Fed Finds Inflation Is “More Lasting But Likely Still Temporary”

Courtesy of ZeroHedge View original post here.

The Fed has published its latest semi-annual monetary policy report ahead of Jerome Powell's testimony to Congress next week, which is full of 75 pages of warnings and cautions about the economy – which nobody will read – and instead everyone will hone in on the report's "inflation" section summary. It is here, buried deep in the summary paragraph that we find one of the biggest oxymorons to come out of the Fed yet:

Inflation: Consumer price inflation, as measured by the 12-month change in the PCE price index, moved up from 1.2 percent at the end of last year to 3.9 percent in May. The 12-month measure of inflation that excludes food and energy items (so-called core inflation) was 3.4 percent in May, up from 1.4 percent at the end of last year. Some of the strength in recent 12-month inflation readings reflects the comparison of current prices with prices that sank at the onset of the pandemic as households curtailed spending—a transitory result of “base effects.”

And the punchline:

More lasting but likely still temporary upward pressure on inflation has come from prices for goods experiencing supply chain bottlenecks, such as motor vehicles and appliances. In addition, prices for some services, such as airfares and lodging, have moved up sharply in recent months toward more normal levels as demand has recovered. Both survey-based and market-based measures of longer-term inflation expectations have risen since the end of last year, largely reversing the downward drift in those measures in recent years, and are in a range that is broadly consistent with the FOMC’s longer-run inflation objective.
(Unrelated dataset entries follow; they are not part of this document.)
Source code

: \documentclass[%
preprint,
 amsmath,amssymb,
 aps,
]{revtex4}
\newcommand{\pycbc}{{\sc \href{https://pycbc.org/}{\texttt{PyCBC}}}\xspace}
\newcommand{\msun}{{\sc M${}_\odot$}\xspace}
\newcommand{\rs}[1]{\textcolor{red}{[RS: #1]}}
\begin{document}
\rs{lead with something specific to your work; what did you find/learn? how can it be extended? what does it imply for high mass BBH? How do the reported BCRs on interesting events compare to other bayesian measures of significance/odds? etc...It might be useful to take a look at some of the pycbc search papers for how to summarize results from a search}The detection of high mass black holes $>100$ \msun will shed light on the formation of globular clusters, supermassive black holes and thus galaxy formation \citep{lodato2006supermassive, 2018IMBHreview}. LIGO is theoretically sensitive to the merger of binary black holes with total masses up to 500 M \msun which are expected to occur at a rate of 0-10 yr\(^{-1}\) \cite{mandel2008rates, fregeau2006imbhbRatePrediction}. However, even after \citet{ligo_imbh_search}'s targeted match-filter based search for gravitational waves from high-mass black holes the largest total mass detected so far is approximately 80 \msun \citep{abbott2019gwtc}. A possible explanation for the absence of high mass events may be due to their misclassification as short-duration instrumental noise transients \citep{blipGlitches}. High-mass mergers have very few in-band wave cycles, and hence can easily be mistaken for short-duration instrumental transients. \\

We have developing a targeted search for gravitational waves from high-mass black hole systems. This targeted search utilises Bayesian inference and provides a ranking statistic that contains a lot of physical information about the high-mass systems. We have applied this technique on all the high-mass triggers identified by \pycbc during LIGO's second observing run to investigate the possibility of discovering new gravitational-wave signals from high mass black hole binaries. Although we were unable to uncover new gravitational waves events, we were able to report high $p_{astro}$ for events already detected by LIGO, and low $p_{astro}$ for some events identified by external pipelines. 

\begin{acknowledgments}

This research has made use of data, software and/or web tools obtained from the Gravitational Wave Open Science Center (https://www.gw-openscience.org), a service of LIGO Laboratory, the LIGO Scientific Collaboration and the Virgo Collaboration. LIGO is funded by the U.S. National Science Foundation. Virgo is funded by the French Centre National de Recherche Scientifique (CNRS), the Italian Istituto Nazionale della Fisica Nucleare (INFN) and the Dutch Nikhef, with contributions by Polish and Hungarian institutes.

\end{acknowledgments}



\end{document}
Here the Fed is referring to this chart of exploding container rates, which today just hit a new record high…

… as well as the following Goldman chart showing soaring prices of "supply-constrained" goods, which even Goldman said will takes year to revert back to pre-covid baselines (if ever)…

… but what the Fed is really saying with "More lasting but likely still temporary" is the effective equivalent of "permanent but still transitory", because for most people, more lasting – which means years – is a period of time when all their excess disposable income, if any, will go to covering the not so temporary higher prices.

Translated, the morons in the Fed have finally read Milton Friedman whose legendary line…

“Inflation is always and everywhere a monetary phenomenon in the sense that it is and can be produced only by a more rapid increase in the quantity of money than in output.”

… always proves correct.

For those who have a lot of spare time, the Fed's report is below (pdf link)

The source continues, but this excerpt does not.